During my five years as a coach in Naperville, we implemented at least 15 new initiatives, maybe more. So it makes sense that I was frequently asked, “What’s the right way to do this?” or similarly, “Am I doing it right?” Questions of this variety reflect our desire as educators to do our best. Many of us grew up in an education environment where there was almost always only one path to the correct answer. When we became teachers that mentality had already been ingrained in us so it makes sense that we would continue to ponder correctness of our actions in the classroom.
The problem is there are so many “right ways” to teach depending on our students that there really isn’t an easy way to answer that question. When teachers ask me if they are doing it right, I always respond with, “what’s the impact on the students?” If you are seeing students grow, then you are “doing it right.” If not, it doesn’t mean you are doing it wrong, it just means it’s not working for that group of students. And that’s okay. It just means we need to reflect on what we know about our students, tweak our approach and try again.
Some years one structure or teaching strategy will have a phenomenal impact on kids and other years it will absolutely flop.
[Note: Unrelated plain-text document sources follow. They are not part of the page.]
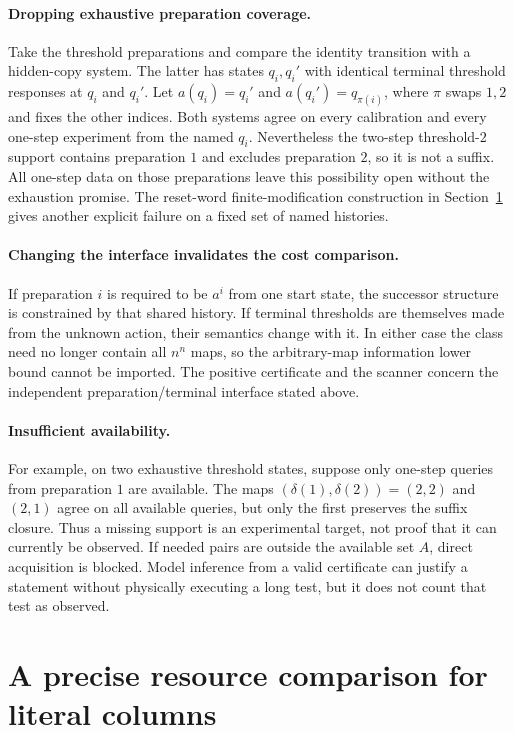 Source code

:\documentclass[11pt]{article}
\theoremstyle{remark}
\begin{document}
\paragraph{Dropping exhaustive preparation coverage.}
Take the threshold preparations and compare the identity transition with a hidden-copy system. The latter has states $q_i,q_i'$ with identical terminal threshold responses at $q_i$ and $q_i'$. Let $a(q_i)=q_i'$ and $a(q_i')=q_{\pi(i)}$, where $\pi$ swaps $1,2$ and fixes the other indices. Both systems agree on every calibration and every one-step experiment from the named $q_i$. Nevertheless the two-step threshold-$2$ support contains preparation $1$ and excludes preparation $2$, so it is not a suffix. All one-step data on those preparations leave this possibility open without the exhaustion promise. The reset-word finite-modification construction in Section~\ref{sec:resource} gives another explicit failure on a fixed set of named histories.

\paragraph{Changing the interface invalidates the cost comparison.}
If preparation $i$ is required to be $a^i$ from one start state, the successor structure is constrained by that shared history. If terminal thresholds are themselves made from the unknown action, their semantics change with it. In either case the class need no longer contain all $n^n$ maps, so the arbitrary-map information lower bound cannot be imported. The positive certificate and the scanner concern the independent preparation/terminal interface stated above.

\paragraph{Insufficient availability.}
For example, on two exhaustive threshold states, suppose only one-step queries from preparation $1$ are available. The maps $(\delta(1),\delta(2))=(2,2)$ and $(2,1)$ agree on all available queries, but only the first preserves the suffix closure. Thus a missing support is an experimental target, not proof that it can currently be observed. If needed pairs are outside the available set $A$, direct acquisition is blocked. Model inference from a valid certificate can justify a statement without physically executing a long test, but it does not count that test as observed.

\section{A precise resource comparison for literal columns}
\label{sec:resource}
\end{document}

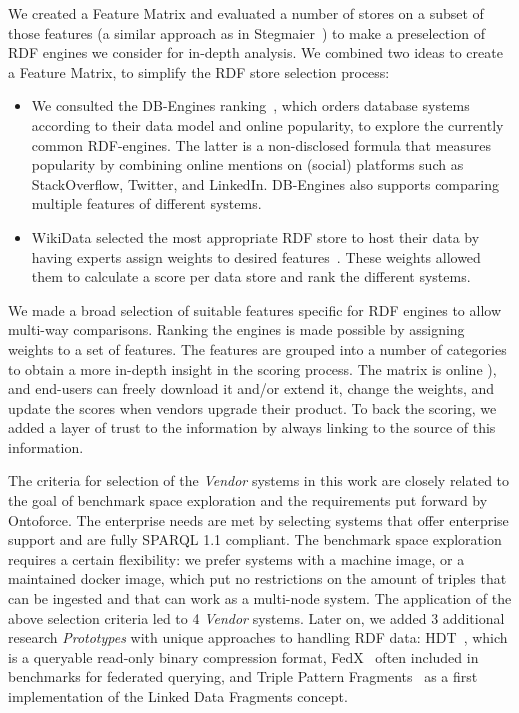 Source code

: 
We created a Feature Matrix and evaluated a number of stores on a subset of those features (a similar approach as in Stegmaier~\cite{Stegmaier_evaluationof}) to make a preselection of RDF engines we consider for in-depth analysis.
We combined two ideas to create a Feature Matrix, to simplify the RDF store selection process:
\begin{itemize}
\item We consulted the DB-Engines ranking~\cite{dbengines}, which orders database systems according to their data model and online popularity, to explore the currently common 
RDF-engines.
The latter is a non-disclosed formula that measures popularity by combining online mentions on (social) platforms such as StackOverflow, Twitter, and LinkedIn. 
DB-Engines also supports comparing multiple features of different systems.
\item WikiData selected the most appropriate RDF store to host their data by having experts assign weights to desired features~\cite{wikidataranking}.
These weights allowed them to calculate a score per data store and rank the different systems. 
\end{itemize}
We made a broad selection of suitable features specific for RDF engines to allow multi-way comparisons. Ranking the engines is made possible by assigning weights to a set of features. 
The features are grouped into a number of categories to obtain a more in-depth insight in the scoring process. 
The matrix is online ), and end-users can freely download it and/or extend it, change the weights, and update the scores when vendors upgrade their product. 
To back the scoring, we added a layer of trust to the information by always linking to the source of this information.

The criteria for selection of the \emph{Vendor} systems in this work are closely related to the goal of benchmark space exploration and the requirements put forward by Ontoforce. 
The enterprise needs are met by selecting systems that offer enterprise support and are fully SPARQL 1.1 compliant. The benchmark space exploration requires a certain flexibility: we prefer systems with a machine image, or a maintained docker image, which put no restrictions on the amount of triples that can be ingested and that can work as a multi-node system.
The application of the above selection criteria led to 4 \emph{Vendor} systems. 
Later on, we added 3 additional research \emph{Prototypes} with unique approaches to handling RDF data: HDT~\cite{DBLP:journals/ws/FernandezMGPA13}, which is a queryable read-only binary compression format, FedX~\cite{DBLP:conf/semweb/SchwarteHHSS11} often included in benchmarks for federated querying, and Triple Pattern Fragments~\cite{DBLP:conf/semweb/VerborghHMHVSCCMW14} as a first implementation of the Linked Data Fragments concept.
The best teachers are constantly in “beta” stage, regularly creating, reflecting on student growth and refining their work in a continuous cycle of improvement. When something doesn’t work they don’t give up or blame the students, they try something new from the plethora of strategies in their own toolbox or reach out to their PLC or PLN for more ideas.
Change is inevitable and constant in education. As we implement new strategies and structures, it is important to not get hung up on perfection of the thing being implemented, but instead, place greater importance on the impact we are having on students. Asking the simple question, “what’s the impact on students?” will always lead to “doing it right” for our kids.